What looked like a powerful rally on Monday and Tuesday doesn't look that strong towards the end of the week. The Market is a chaotic place, at some point favorable conditions for certain strategies will be present and then it's time to pull the trigger before the opportunity is gone.
I hadn't traded anything since Sept/01 and on Wednesday I decided to open a position in ACC (American Campus Communities). I thought that the bullish sentiment would last longer, however the rally seems to be fading. The force of the Bulls and Bears is more or less in balance near a resistance level mentioned in several of my previous posts 4,709 (check the link below) and the 39-min chart
Running out of FuelOn the positive side, the weekly trend is intact. On the negative side I don't like the way the Market gapped up on Monday and continued to rally on Tuesday, now during the last couple of days it hasn't been able to get past the resistance level at 4,709.
Additionally the force shown during Monday and Tuesday measured by the Monthly New Highs and Lows is no longer there (check columns G and H). On Monday more than 1,400 New Monthly Lows vanished during a single session (1,634 - 167 = 1,467).
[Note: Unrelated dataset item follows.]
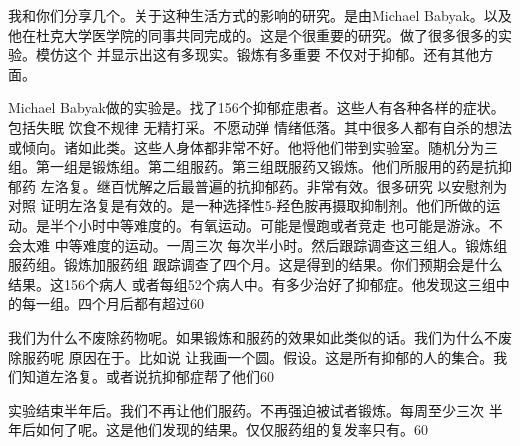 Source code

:我和你们分享几个。关于这种生活方式的影响的研究。是由Michael Babyak。以及他在杜克大学医学院的同事共同完成的。这是个很重要的研究。做了很多很多的实验。模仿这个 并显示出这有多现实。锻炼有多重要 不仅对于抑郁。还有其他方面。 

Michael Babyak做的实验是。找了156个抑郁症患者。这些人有各种各样的症状。包括失眠 饮食不规律 无精打采。不愿动弹 情绪低落。其中很多人都有自杀的想法或倾向。诸如此类。这些人身体都非常不好。他将他们带到实验室。随机分为三组。第一组是锻炼组。第二组服药。第三组既服药又锻炼。他们所服用的药是抗抑郁药 左洛复。继百忧解之后最普遍的抗抑郁药。非常有效。很多研究 以安慰剂为对照 证明左洛复是有效的。是一种选择性5-羟色胺再摄取抑制剂。他们所做的运动。是半个小时中等难度的。有氧运动。可能是慢跑或者竞走 也可能是游泳。不会太难 中等难度的运动。一周三次 每次半小时。然后跟踪调查这三组人。锻炼组 服药组。锻炼加服药组 跟踪调查了四个月。这是得到的结果。你们预期会是什么结果。这156个病人 或者每组52个病人中。有多少治好了抑郁症。他发现这三组中的每一组。四个月后都有超过60%

我们为什么不废除药物呢。如果锻炼和服药的效果如此类似的话。我们为什么不废除服药呢 原因在于。比如说 让我画一个圆。假设。这是所有抑郁的人的集合。我们知道左洛复。或者说抗抑郁症帮了他们60%

实验结束半年后。我们不再让他们服药。不再强迫被试者锻炼。每周至少三次 半年后如何了呢。这是他们发现的结果。仅仅服药组的复发率只有。60%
It's easy to lose the perspective of the weekly trend when diving into the daily or 39-min chart. So far, the weekly trend is intact, I have marked clearly the support and resistance levels that I'm tracking on that weekly chart. I might not like the action of the last two days but that doesn't change the direction of the trend.
Why did I trade ACC?
The strategy that I have been trading during the last year is based on Stan Weinstein's book, "Secrets for Profiting in Bull and Bear Markets". It's a slow strategy that can challenge a person's patience but it adapts to my current lifestyle. I used to swing trade but I stopped since it requires to be monitoring the Market action a lot more time than I have available for trading.
ACC is challenging a resistance that has been there for the past 10 years, if it can get past $54.61 and rally the upside potential is huge. There is always the possibility that nothing happens and it stays testing the resistance level for a few weeks. Finally it can also just start a downtrend in which I'll be stopped out and take the loss. If I'm wrong it's part of accepting the risk and getting better at taking losses.
I'd love the first scenario where my trade works as planned, it's a stock that I have been tracking for months. It's even more important to embrace the real possibility of failure which hurts a lot, no one likes to lose money and being wrong at the same time.
In the book, "Unknown Market Wizards" there is a trader with an impressing record named Peter Brand that highlights an important point while being interviewed:
"It used to bother me to be wrong on a trade. I would take it personally. Whereas now, I take pride in the fact that I can be wrong 10 times in a row. I understand that my edge comes from the fact that I have become so good at taking losses.
A trader’s job is to take losses. A losing trade doesn’t imply you did anything wrong. The hard part about trading is that you can do the right thing and still lose money. There is not a direct feedback loop that tells you, good job. I only have control over the orders I place. I don’t have control over the outcome of trades."